> [Provided information]
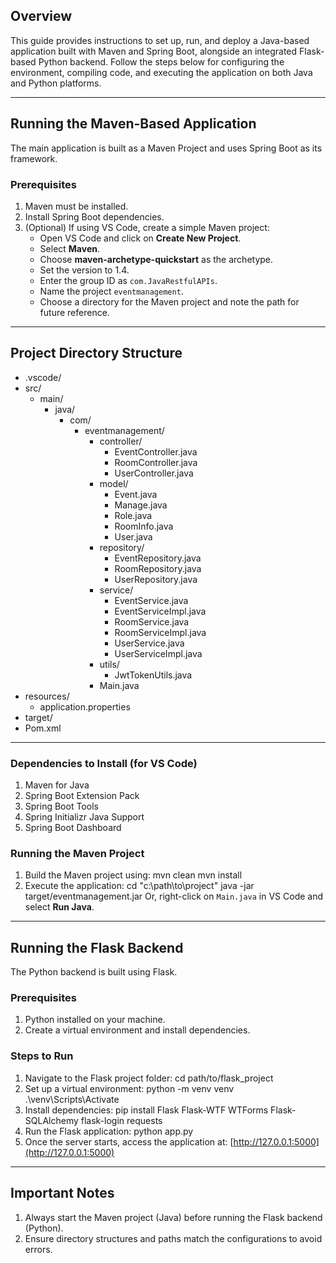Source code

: ## Overview
This guide provides instructions to set up, run, and deploy a Java-based application built with Maven and Spring Boot, alongside an integrated Flask-based Python backend. Follow the steps below for configuring the environment, compiling code, and executing the application on both Java and Python platforms.

---

## Running the Maven-Based Application
The main application is built as a Maven Project and uses Spring Boot as its framework.

### Prerequisites
1. Maven must be installed.
2. Install Spring Boot dependencies.
3. (Optional) If using VS Code, create a simple Maven project:
   - Open VS Code and click on **Create New Project**.
   - Select **Maven**.
   - Choose **maven-archetype-quickstart** as the archetype.
   - Set the version to 1.4.
   - Enter the group ID as `com.JavaRestfulAPIs`.
   - Name the project `eventmanagement`.
   - Choose a directory for the Maven project and note the path for future reference.

---
## Project Directory Structure

- .vscode/
- src/
  - main/
    - java/
      - com/
        - eventmanagement/
          - controller/
            - EventController.java
            - RoomController.java
            - UserController.java
          - model/
            - Event.java
            - Manage.java
            - Role.java
            - RoomInfo.java
            - User.java
          - repository/
            - EventRepository.java
            - RoomRepository.java
            - UserRepository.java
          - service/
            - EventService.java
            - EventServiceImpl.java
            - RoomService.java
            - RoomServiceImpl.java
            - UserService.java
            - UserServiceImpl.java
          - utils/
            - JwtTokenUtils.java
          - Main.java
- resources/
  - application.properties
- target/
- Pom.xml


---

### Dependencies to Install (for VS Code)
1. Maven for Java
2. Spring Boot Extension Pack
3. Spring Boot Tools
4. Spring Initializr Java Support
5. Spring Boot Dashboard

### Running the Maven Project
1. Build the Maven project using:
   mvn clean mvn install
2. Execute the application:
   cd "c:\path\to\project" java -jar target/eventmanagement.jar
Or, right-click on `Main.java` in VS Code and select **Run Java**.

---

## Running the Flask Backend
The Python backend is built using Flask.

### Prerequisites
1. Python installed on your machine.
2. Create a virtual environment and install dependencies.

### Steps to Run
1. Navigate to the Flask project folder:
   cd path/to/flask_project
2. Set up a virtual environment:
   python -m venv venv .\venv\Scripts\Activate
3. Install dependencies:
   pip install Flask Flask-WTF WTForms Flask-SQLAlchemy flask-login requests
4. Run the Flask application:
   python app.py
5. Once the server starts, access the application at:
[http://127.0.0.1:5000](http://127.0.0.1:5000)

---

## Important Notes
1. Always start the Maven project (Java) before running the Flask backend (Python).
2. Ensure directory structures and paths match the configurations to avoid errors.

> [Task requirements]
Since the pictures are not wanted, set down only the rest of each record, exactly as above.

> [Solved problem]
Source code

: ## Overview
This guide provides instructions to set up, run, and deploy a Java-based application built with Maven and Spring Boot, alongside an integrated Flask-based Python backend. Follow the steps below for configuring the environment, compiling code, and executing the application on both Java and Python platforms.

---

## Running the Maven-Based Application
The main application is built as a Maven Project and uses Spring Boot as its framework.

### Prerequisites
1. Maven must be installed.
2. Install Spring Boot dependencies.
3. (Optional) If using VS Code, create a simple Maven project:
   - Open VS Code and click on **Create New Project**.
   - Select **Maven**.
   - Choose **maven-archetype-quickstart** as the archetype.
   - Set the version to 1.4.
   - Enter the group ID as `com.JavaRestfulAPIs`.
   - Name the project `eventmanagement`.
   - Choose a directory for the Maven project and note the path for future reference.

---
## Project Directory Structure

- .vscode/
- src/
  - main/
    - java/
      - com/
        - eventmanagement/
          - controller/
            - EventController.java
            - RoomController.java
            - UserController.java
          - model/
            - Event.java
            - Manage.java
            - Role.java
            - RoomInfo.java
            - User.java
          - repository/
            - EventRepository.java
            - RoomRepository.java
            - UserRepository.java
          - service/
            - EventService.java
            - EventServiceImpl.java
            - RoomService.java
            - RoomServiceImpl.java
            - UserService.java
            - UserServiceImpl.java
          - utils/
            - JwtTokenUtils.java
          - Main.java
- resources/
  - application.properties
- target/
- Pom.xml


---

### Dependencies to Install (for VS Code)
1. Maven for Java
2. Spring Boot Extension Pack
3. Spring Boot Tools
4. Spring Initializr Java Support
5. Spring Boot Dashboard

### Running the Maven Project
1. Build the Maven project using:
   mvn clean mvn install
2. Execute the application:
   cd "c:\path\to\project" java -jar target/eventmanagement.jar
Or, right-click on `Main.java` in VS Code and select **Run Java**.

---

## Running the Flask Backend
The Python backend is built using Flask.

### Prerequisites
1. Python installed on your machine.
2. Create a virtual environment and install dependencies.

### Steps to Run
1. Navigate to the Flask project folder:
   cd path/to/flask_project
2. Set up a virtual environment:
   python -m venv venv .\venv\Scripts\Activate
3. Install dependencies:
   pip install Flask Flask-WTF WTForms Flask-SQLAlchemy flask-login requests
4. Run the Flask application:
   python app.py
5. Once the server starts, access the application at:
[http://127.0.0.1:5000](http://127.0.0.1:5000)

---

## Important Notes
1. Always start the Maven project (Java) before running the Flask backend (Python).
2. Ensure directory structures and paths match the configurations to avoid errors.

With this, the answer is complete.